Activity: Return the data below unaltered, but strip out the pictures.

[[ Raw data open ]]

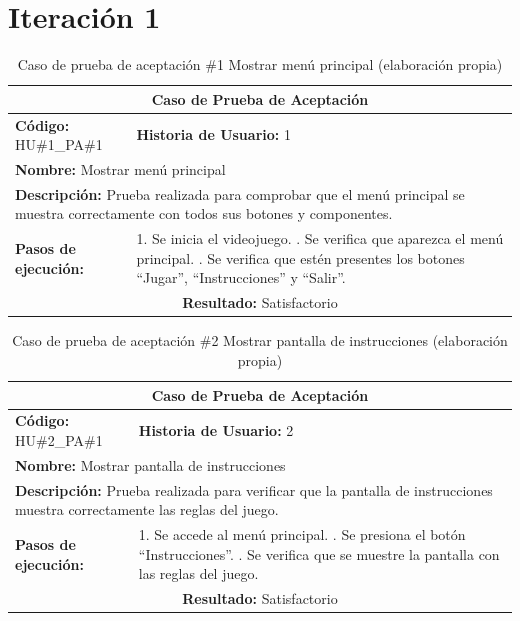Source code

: \section*{Iteración 1}

\begin{table}[H]
\centering
\caption{Caso de prueba de aceptación \#1 Mostrar menú principal (elaboración propia)\label{tab:cpa1}}
\renewcommand{\arraystretch}{1.3}
\begin{tabular}{|p{}|p{}|}
\hline
\multicolumn{2}{|c|}{\textbf{Caso de Prueba de Aceptación}} \\
\hline
\textbf{Código:} HU\#1\_PA\#1 & \textbf{Historia de Usuario:} 1 \\
\hline
\multicolumn{2}{|l|}{\textbf{Nombre:} Mostrar menú principal} \\
\hline
\multicolumn{2}{|p{0.9\textwidth}|}{\textbf{Descripción:} Prueba realizada para comprobar que el menú principal se muestra correctamente con todos sus botones y componentes.} \\
\hline
\textbf{Pasos de ejecución:} & 1. Se inicia el videojuego. \newline 2. Se verifica que aparezca el menú principal. \newline 3. Se verifica que estén presentes los botones ``Jugar'', ``Instrucciones'' y ``Salir''. \\
\hline
\multicolumn{2}{|c|}{\textbf{Resultado:} Satisfactorio} \\
\hline
\end{tabular}
\end{table}

\begin{table}[H]
\centering
\caption{Caso de prueba de aceptación \#2 Mostrar pantalla de instrucciones (elaboración propia)\label{tab:cpa2}}
\renewcommand{\arraystretch}{1.3}
\begin{tabular}{|p{}|p{}|}
\hline
\multicolumn{2}{|c|}{\textbf{Caso de Prueba de Aceptación}} \\
\hline
\textbf{Código:} HU\#2\_PA\#1 & \textbf{Historia de Usuario:} 2 \\
\hline
\multicolumn{2}{|l|}{\textbf{Nombre:} Mostrar pantalla de instrucciones} \\
\hline
\multicolumn{2}{|p{0.9\textwidth}|}{\textbf{Descripción:} Prueba realizada para verificar que la pantalla de instrucciones muestra correctamente las reglas del juego.} \\
\hline
\textbf{Pasos de ejecución:} & 1. Se accede al menú principal. \newline 2. Se presiona el botón ``Instrucciones''. \newline 3. Se verifica que se muestre la pantalla con las reglas del juego. \\
\hline
\multicolumn{2}{|c|}{\textbf{Resultado:} Satisfactorio} \\
\hline
\end{tabular}
\end{table}

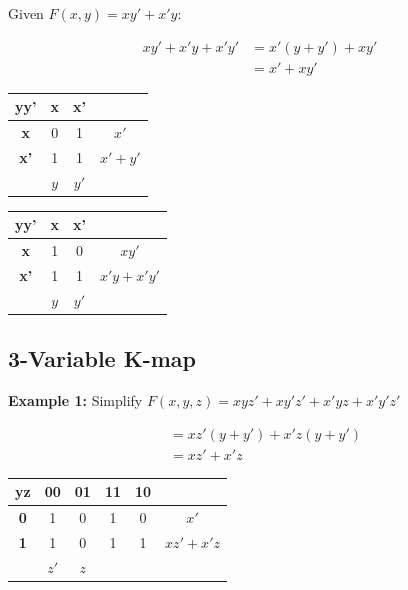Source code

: \bigskip
\noindent Given $F(x,y) = xy' + x'y$:

\begin{align*}
    xy' + x'y + x'y' &= x'(y + y') + xy' \\
                    &= x' + xy'
\end{align*}

\begin{center}
\begin{tabular}{c|cc|c}
    \textbf{yy'} & \textbf{x} & \textbf{x'} & \\
    \hline
    \textbf{x}     & 0 & 1 & $x'$ \\
    \textbf{x'}    & 1 & 1 & $x' + y'$ \\
    \hline
               & $y$ & $y'$ & 
\end{tabular}
\qquad
\begin{tabular}{c|cc|c}
    \textbf{yy'} & \textbf{x} & \textbf{x'} & \\
    \hline
    \textbf{x}     & 1 & 0 & $xy'$ \\
    \textbf{x'}    & 1 & 1 & $x'y + x'y'$ \\
    \hline
               & $y$ & $y'$ & 
\end{tabular}
\end{center}

\subsection{3-Variable K-map}

\bigskip
\noindent\textbf{Example 1:} Simplify $F(x,y,z) = xyz' + xy'z' + x'yz + x'y'z'$

\begin{align*}
    &= xz'(y + y') + x'z(y + y') \\
    &= xz' + x'z
\end{align*}

\begin{center}
\begin{tabular}{c|cccc|c}
    \textbf{yz} & \textbf{00} & \textbf{01} & \textbf{11} & \textbf{10} & \\
    \hline
    \textbf{0} & 1          & 0          & 1          & 0          & $x'$ \\
    \textbf{1} & 1          & 0          & 1          & 1          & $xz' + x'z$ \\
    \hline
               & $z'$       & $z$        &            &            & 
\end{tabular}
\end{center}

[[ Raw data closed ]]

Written solution:
Source code

: \section*{Iteración 1}

\begin{table}[H]
\centering
\caption{Caso de prueba de aceptación \#1 Mostrar menú principal (elaboración propia)\label{tab:cpa1}}
\renewcommand{\arraystretch}{1.3}
\begin{tabular}{|p{}|p{}|}
\hline
\multicolumn{2}{|c|}{\textbf{Caso de Prueba de Aceptación}} \\
\hline
\textbf{Código:} HU\#1\_PA\#1 & \textbf{Historia de Usuario:} 1 \\
\hline
\multicolumn{2}{|l|}{\textbf{Nombre:} Mostrar menú principal} \\
\hline
\multicolumn{2}{|p{0.9\textwidth}|}{\textbf{Descripción:} Prueba realizada para comprobar que el menú principal se muestra correctamente con todos sus botones y componentes.} \\
\hline
\textbf{Pasos de ejecución:} & 1. Se inicia el videojuego. \newline 2. Se verifica que aparezca el menú principal. \newline 3. Se verifica que estén presentes los botones ``Jugar'', ``Instrucciones'' y ``Salir''. \\
\hline
\multicolumn{2}{|c|}{\textbf{Resultado:} Satisfactorio} \\
\hline
\end{tabular}
\end{table}

\begin{table}[H]
\centering
\caption{Caso de prueba de aceptación \#2 Mostrar pantalla de instrucciones (elaboración propia)\label{tab:cpa2}}
\renewcommand{\arraystretch}{1.3}
\begin{tabular}{|p{}|p{}|}
\hline
\multicolumn{2}{|c|}{\textbf{Caso de Prueba de Aceptación}} \\
\hline
\textbf{Código:} HU\#2\_PA\#1 & \textbf{Historia de Usuario:} 2 \\
\hline
\multicolumn{2}{|l|}{\textbf{Nombre:} Mostrar pantalla de instrucciones} \\
\hline
\multicolumn{2}{|p{0.9\textwidth}|}{\textbf{Descripción:} Prueba realizada para verificar que la pantalla de instrucciones muestra correctamente las reglas del juego.} \\
\hline
\textbf{Pasos de ejecución:} & 1. Se accede al menú principal. \newline 2. Se presiona el botón ``Instrucciones''. \newline 3. Se verifica que se muestre la pantalla con las reglas del juego. \\
\hline
\multicolumn{2}{|c|}{\textbf{Resultado:} Satisfactorio} \\
\hline
\end{tabular}
\end{table}

Source code

: \bigskip
\noindent Given $F(x,y) = xy' + x'y$:

\begin{align*}
    xy' + x'y + x'y' &= x'(y + y') + xy' \\
                    &= x' + xy'
\end{align*}

\begin{center}
\begin{tabular}{c|cc|c}
    \textbf{yy'} & \textbf{x} & \textbf{x'} & \\
    \hline
    \textbf{x}     & 0 & 1 & $x'$ \\
    \textbf{x'}    & 1 & 1 & $x' + y'$ \\
    \hline
               & $y$ & $y'$ & 
\end{tabular}
\qquad
\begin{tabular}{c|cc|c}
    \textbf{yy'} & \textbf{x} & \textbf{x'} & \\
    \hline
    \textbf{x}     & 1 & 0 & $xy'$ \\
    \textbf{x'}    & 1 & 1 & $x'y + x'y'$ \\
    \hline
               & $y$ & $y'$ & 
\end{tabular}
\end{center}

\subsection{3-Variable K-map}

\bigskip
\noindent\textbf{Example 1:} Simplify $F(x,y,z) = xyz' + xy'z' + x'yz + x'y'z'$

\begin{align*}
    &= xz'(y + y') + x'z(y + y') \\
    &= xz' + x'z
\end{align*}

\begin{center}
\begin{tabular}{c|cccc|c}
    \textbf{yz} & \textbf{00} & \textbf{01} & \textbf{11} & \textbf{10} & \\
    \hline
    \textbf{0} & 1          & 0          & 1          & 0          & $x'$ \\
    \textbf{1} & 1          & 0          & 1          & 1          & $xz' + x'z$ \\
    \hline
               & $z'$       & $z$        &            &            & 
\end{tabular}
\end{center}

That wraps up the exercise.